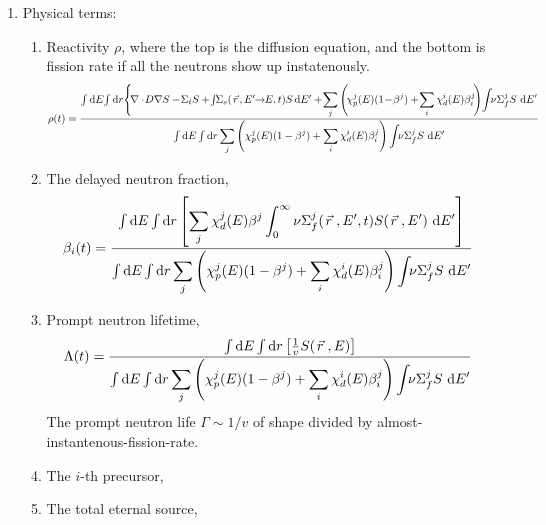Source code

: \documentclass{school-22.211-notes}
\begin{document}
\begin{enumerate}
\begin{enumerate}
    \item Physical terms: 
      \begin{enumerate}
      \item Reactivity $\rho$, where the top is the diffusion equation, and the bottom is fission rate if all the neutrons show up instatenously. 
        \scriptsize
        \begin{align}
          \rho (t) &= \frac{\int \bsp \dE \! \int \bsp \dr \Bigg\{ \!\divergence \! D  \gradient S  - \! \Sigma_t S  + \! \int \bsp \Sigma_s (\vecr \!, E' \bsp \to \bsp E, t) S \! \dE'   
            + \! \Sum_j \left( \! \chi_p^j (E) (1 \! - \! \beta^j) +  \! \Sum_i \chi_d^i (E) \beta_i^j \! \right) \! \int \bsp \nu \Sigma_f^j  S \dE'  }{\int \bsp \dE \int \bsp \dr \Sum_j \left( \chi_p^j (E) (1-\beta^j) + \Sum_i \chi_d^i (E) \beta_i^j \right) \int \bsp \nu \Sigma_f^j S \dE'} 
        \end{align}
        \normalsize

      \item The delayed neutron fraction, 
        \begin{align}
          \beta_i (t) &= \frac{\int \bsp \dE \int \bsp \dr \left[ \Sum_j \chi_d^j (E) \beta^j \int_0^{\infty} \nu \Sigma_f^j (\vecr, E', t) S(\vecr, E') \dE' \right] }{\int \bsp \dE \int \bsp \dr \Sum_j \left( \chi_p^j (E) (1-\beta^j) + \Sum_i \chi_d^i (E) \beta_i^j \right) \int \bsp \nu \Sigma_f^j S \dE'} 
        \end{align}

      \item Prompt neutron lifetime, 
        \begin{align}
          \Lambda (t) &= \frac{\int \bsp \dE \int \bsp  \dr \left[ \frac{1}{v} S(\vecr, E) \right] }{\int \bsp \dE \int \bsp \dr \Sum_j \left( \chi_p^j (E) (1-\beta^j) + \Sum_i \chi_d^i (E) \beta_i^j \right) \int \bsp \nu \Sigma_f^j S \dE'} 
        \end{align}
        The prompt neutron life $\Gamma \sim 1/v$ of shape divided by almost-instantenous-fission-rate. 
      \item The $i$-th precursor, 
      \item The total eternal source, 
      \end{enumerate}



\end{enumerate}
\end{enumerate}
\end{document}
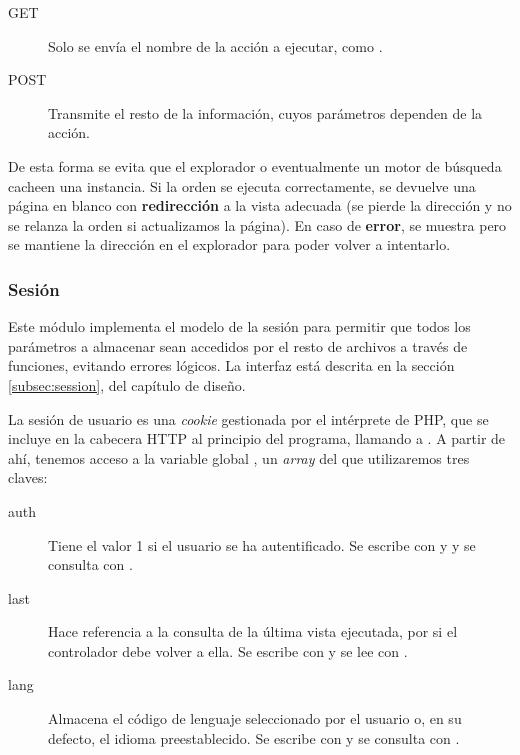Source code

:\begin{description}
	\item[GET] Solo se envía el nombre de la acción a ejecutar, como .
	\item[POST] Transmite el resto de la información, cuyos parámetros dependen de la acción.
\end{description}

De esta forma se evita que el explorador o eventualmente un motor de búsqueda cacheen una instancia. Si la orden se ejecuta correctamente, se devuelve una página en blanco con \textbf{redirección} a la vista adecuada (se pierde la dirección y no se relanza la orden si actualizamos la página). En caso de \textbf{error}, se muestra pero se mantiene la dirección en el explorador para poder volver a intentarlo.

\subsubsection{Sesión}

Este módulo implementa el modelo de la sesión para permitir que todos los parámetros a almacenar sean accedidos por el resto de archivos a través de funciones, evitando errores lógicos. La interfaz está descrita en la sección \ref{subsec:session}, del capítulo de diseño.

La sesión de usuario es una \textit{cookie} gestionada por el intérprete de PHP, que se incluye en la cabecera \acrshort{HTTP} al principio del programa, llamando a . A partir de ahí, tenemos acceso a la variable global , un \textit{array} del que utilizaremos tres claves:

\begin{description}
	\item[auth] Tiene el valor 1 si el usuario se ha autentificado. Se escribe con  y  y se consulta con .
	
	\item[last] Hace referencia a la consulta de la última vista ejecutada, por si el controlador debe volver a ella. Se escribe con  y se lee con .
	
	\item[lang] Almacena el código de lenguaje seleccionado por el usuario o, en su defecto, el idioma preestablecido. Se escribe con  y se consulta con .
\end{description}

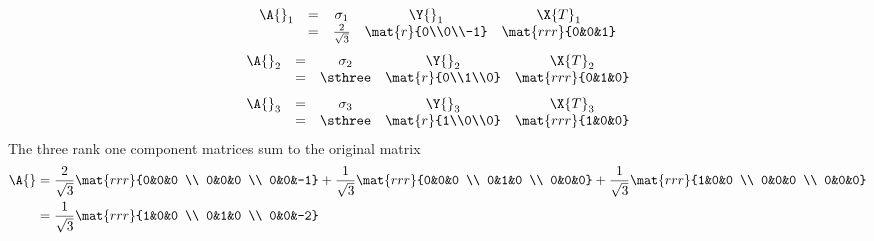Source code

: \begin{equation}
  \begin{array}{ccccccccccccc}
    \A{}_{1} &=& \sigma_{1} & \Y{}_{1} & \X{T}_{1} \\
    &=& \frac{2}{\sqrt{3}} & \mat{r}{0\\0\\-1}&\mat{rrr}{0&0&1}
  \end{array}
\end{equation}
\begin{equation}
  \begin{array}{ccccccccccccc}
    \A{}_{2} &=& \sigma_{2} & \Y{}_{2} & \X{T}_{2} \\
    &=& \sthree& \mat{r}{0\\1\\0}&\mat{rrr}{0&1&0}
  \end{array}
\end{equation}
\begin{equation}
  \begin{array}{ccccccccccccc}
    \A{}_{3} &=& \sigma_{3} & \Y{}_{3} & \X{T}_{3} \\
    &=& \sthree & \mat{r}{1\\0\\0}&\mat{rrr}{1&0&0}
  \end{array}
\end{equation}
The three rank one component matrices sum to the original matrix
\begin{equation}
  \begin{split}
    \A{} &= \frac{2}{\sqrt{3}}  \mat{rrr}{0&0&0 \\ 0&0&0 \\ 0&0&-1} + \frac{1}{\sqrt{3}}  \mat{rrr}{0&0&0 \\ 0&1&0 \\ 0&0&0} + \frac{1}{\sqrt{3}}  \mat{rrr}{1&0&0 \\ 0&0&0 \\ 0&0&0}\\
    &=\frac{1}{\sqrt{3}} \mat{rrr}{1&0&0 \\ 0&1&0 \\ 0&0&-2}
  \end{split}
\end{equation}
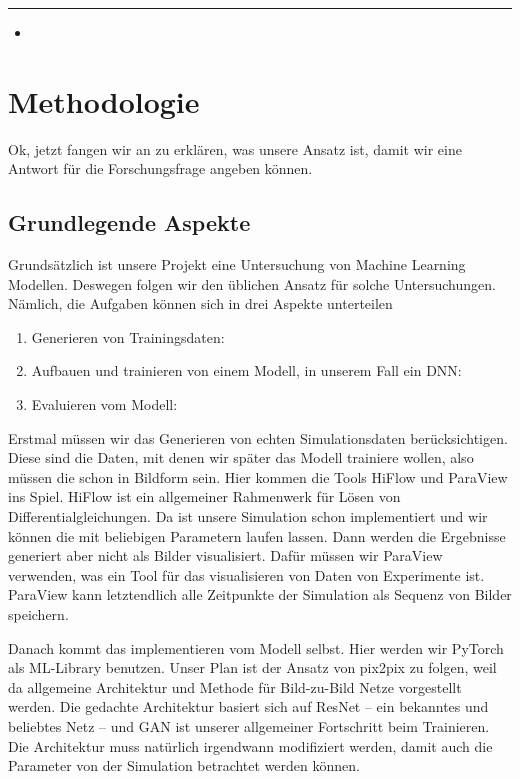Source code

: \documentclass[margin=0.05in, tmargin=0.01in]{article}
\begin{document}
\noindent\rule{\textwidth}{0.5pt}
\begin{itemize}
\item 
\end{itemize}

\section{Methodologie}
\label{sec:org349e811}
Ok, jetzt fangen wir an zu erklären, was unsere Ansatz ist, damit wir eine Antwort für die Forschungsfrage angeben können.

\subsection{Grundlegende Aspekte}
\label{sec:org5f1dcb5}
Grundsätzlich ist unsere Projekt eine Untersuchung von Machine Learning Modellen. Deswegen folgen wir den üblichen Ansatz für solche Untersuchungen. Nämlich, die Aufgaben können sich in drei Aspekte unterteilen
\begin{enumerate}
\item Generieren von Trainingsdaten:
\item Aufbauen und trainieren von einem Modell, in unserem Fall ein DNN:
\item Evaluieren vom Modell:
\end{enumerate}

Erstmal müssen wir das Generieren von echten Simulationsdaten berücksichtigen. Diese sind die Daten, mit denen wir später das Modell trainiere wollen, also müssen die schon in Bildform sein. Hier kommen die Tools HiFlow und ParaView ins Spiel. HiFlow ist ein allgemeiner Rahmenwerk für Lösen von Differentialgleichungen. Da ist unsere Simulation schon implementiert und wir können die mit beliebigen Parametern laufen lassen. Dann werden die Ergebnisse generiert aber nicht als Bilder visualisiert. Dafür müssen wir ParaView verwenden, was ein Tool für das visualisieren von Daten von Experimente ist. ParaView kann letztendlich alle Zeitpunkte der Simulation als Sequenz von Bilder speichern.



Danach kommt das implementieren vom Modell selbst. Hier werden wir PyTorch als ML-Library benutzen. Unser Plan ist der Ansatz von pix2pix zu folgen, weil da allgemeine Architektur und Methode für Bild-zu-Bild Netze vorgestellt werden. Die gedachte Architektur basiert sich auf ResNet -- ein bekanntes und beliebtes Netz -- und GAN ist unserer allgemeiner Fortschritt beim Trainieren. Die Architektur muss natürlich irgendwann modifiziert werden, damit auch die Parameter von der Simulation betrachtet werden können.
\end{document}
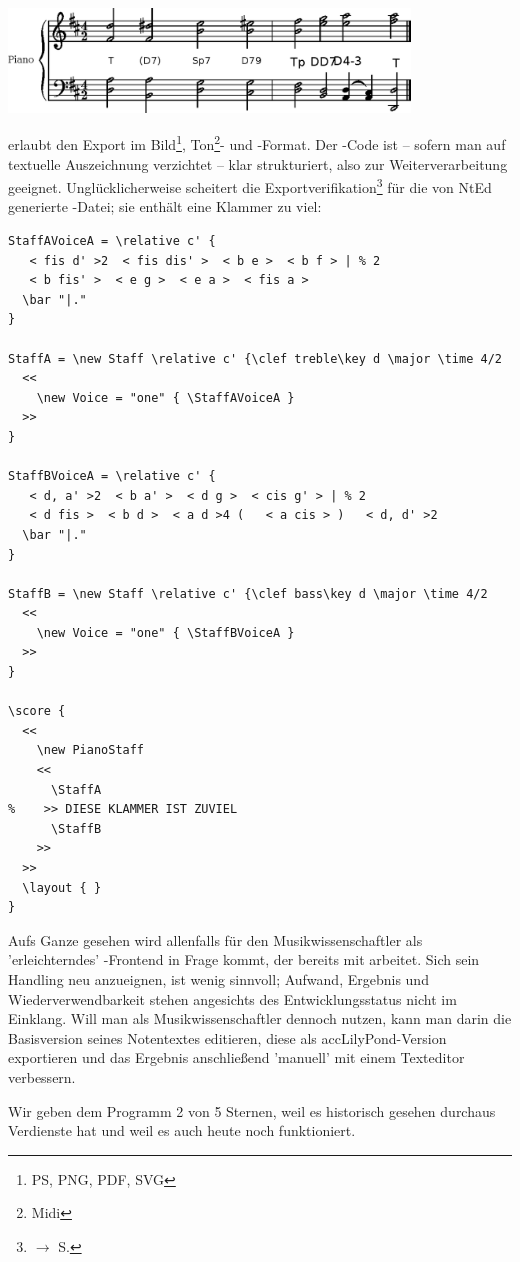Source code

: \begin{center}
\includegraphics[width=0.8\textwidth]{frontends/nted/candenca2-ntd}
\end{center}

 erlaubt den Export im Bild\footnote{PS, PNG, PDF, SVG},
Ton\footnote{Midi}- und -Format. Der -Code ist --
sofern man auf textuelle Auszeichnung verzichtet -- klar strukturiert, also zur
Weiterverarbeitung geeignet. Unglücklicherweise scheitert die
Exportverifikation\footnote{$\rightarrow$ S.\pageref{ExportVerifikation}} für
die von NtEd generierte -Datei; sie enthält eine Klammer zu viel:

\begin{verbatim}
StaffAVoiceA = \relative c' {
   < fis d' >2  < fis dis' >  < b e >  < b f > | % 2
   < b fis' >  < e g >  < e a >  < fis a > 
  \bar "|."
}

StaffA = \new Staff \relative c' {\clef treble\key d \major \time 4/2
  <<
    \new Voice = "one" { \StaffAVoiceA } 
  >>
}

StaffBVoiceA = \relative c' {
   < d, a' >2  < b a' >  < d g >  < cis g' > | % 2
   < d fis >  < b d >  < a d >4 (   < a cis > )   < d, d' >2 
  \bar "|."
}

StaffB = \new Staff \relative c' {\clef bass\key d \major \time 4/2
  <<
    \new Voice = "one" { \StaffBVoiceA } 
  >>
}

\score {
  <<
    \new PianoStaff 
    <<
      \StaffA
%    >> DIESE KLAMMER IST ZUVIEL
      \StaffB
    >>
  >>
  \layout { }
}
\end{verbatim}

Aufs Ganze gesehen wird  allenfalls für den Musikwissenschaftler als
'erleichterndes' -Frontend in Frage kommt, der bereits mit
 arbeitet. Sich sein Handling neu anzueignen, ist wenig sinnvoll;
Aufwand, Ergebnis und Wiederverwendbarkeit stehen angesichts des
Entwicklungsstatus nicht im Einklang. Will man als Musikwissenschaftler
 dennoch nutzen, kann man darin die Basisversion seines Notentextes
editieren, diese als acc{LilyPond}-Version exportieren und das Ergebnis
anschließend 'manuell' mit einem Texteditor verbessern.

Wir geben dem Programm 2 von 5 Sternen, weil es historisch gesehen durchaus
Verdienste hat und weil es auch heute noch funktioniert.


%
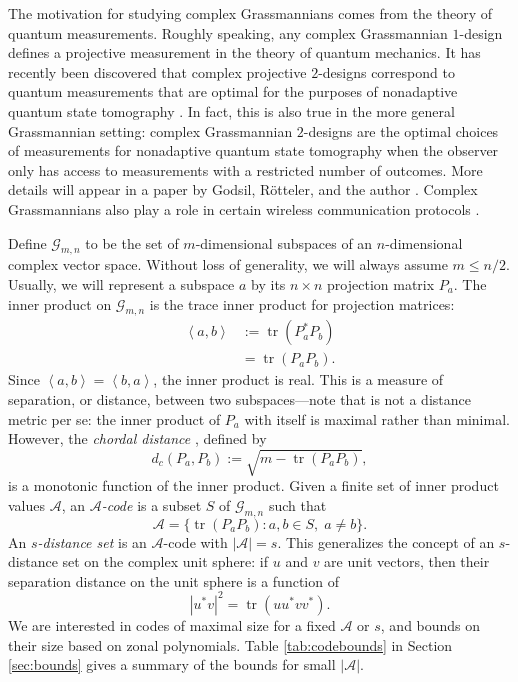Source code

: \documentclass[12pt]{article}
\numberwithin{equation}{section}
\theoremstyle{plainsl}
\newcommand\defn[1]{\textsl{#1}}
\newcommand\gras[2]{\mathcal{G}_{#1,#2}}
\newcommand\ip[2]{\left\langle#1,#2\right\rangle}
\newcommand\scr[1]{{\mathcal#1}}
\newcommand\abs[1]{\left|#1\right|}
\newcommand\opk[1]{\mathop{\mathrm{#1}}\nolimits}
\newcommand\tr{\opk{tr}}
\begin{document}
The motivation for studying complex Grassmannians comes from the theory of quantum measurements. Roughly speaking, any complex Grassmannian $1$-design defines a projective measurement in the theory of quantum mechanics. It has recently been discovered that complex projective $2$-designs correspond to quantum measurements that are optimal for the purposes of nonadaptive quantum state tomography \cite{sco}. In fact, this is also true in the more general Grassmannian setting: complex Grassmannian $2$-designs are the optimal choices of measurements for nonadaptive quantum state tomography when the observer only has access to measurements with a restricted number of outcomes. More details will appear in a paper by Godsil, R\"otteler, and the author \cite{grr}. Complex Grassmannians also play a role in certain wireless communication protocols \cite{aru1}.

Define $\gras{m}{n}$ to be the set of $m$-dimensional subspaces of an $n$-dimensional complex vector space. Without loss of generality, we will always assume $m \leq n/2$. Usually, we will represent a subspace $a$ by its $n \times n$ projection matrix $P_a$. The inner product on $\gras{m}{n}$ is the trace inner product for projection matrices:
\begin{align*}
\ip{a}{b} & := \tr(P_a^*P_b) \\
& = \tr(P_aP_b).
\end{align*}
Since $\ip{a}{b} = \ip{b}{a}$, the inner product is real. This is a measure of separation, or distance, between two subspaces---note that is not a distance metric per se: the inner product of $P_a$ with itself is maximal rather than minimal. However, the \defn{chordal distance} \cite{chs}, defined by 
\[
d_c(P_a,P_b) := \sqrt{m - \tr(P_aP_b)},
\]
is a monotonic function of the inner product. Given a finite set of inner product values $\scr{A}$, an \defn{$\scr{A}$-code} is a subset $S$ of $\gras{m}{n}$ such that 
\[
\scr{A} = \{\tr(P_aP_b): a,b \in S, \; a \neq b \}.
\]
An \defn{$s$-distance set} is an $\scr{A}$-code with $|\scr{A}| = s$. This generalizes the concept of an $s$-distance set on the complex unit sphere: if $u$ and $v$ are unit vectors, then their separation distance on the unit sphere is a function of 
\[
\abs{u^*v}^2  = \tr(uu^*vv^*).
\]
We are interested in codes of maximal size for a fixed $\scr{A}$ or $s$, and bounds on their size based on zonal polynomials. Table \ref{tab:codebounds} in Section \ref{sec:bounds} gives a summary of the bounds for small $\abs{\scr{A}}$.
\end{document}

--------------------------------------------------

_Work item_. Present each line from the listing that holds the string "sthree".

_Response for this exercise_.
    &=& \sthree& \mat{r}{0\\1\\0}&\mat{rrr}{0&1&0}
    &=& \sthree & \mat{r}{1\\0\\0}&\mat{rrr}{1&0&0}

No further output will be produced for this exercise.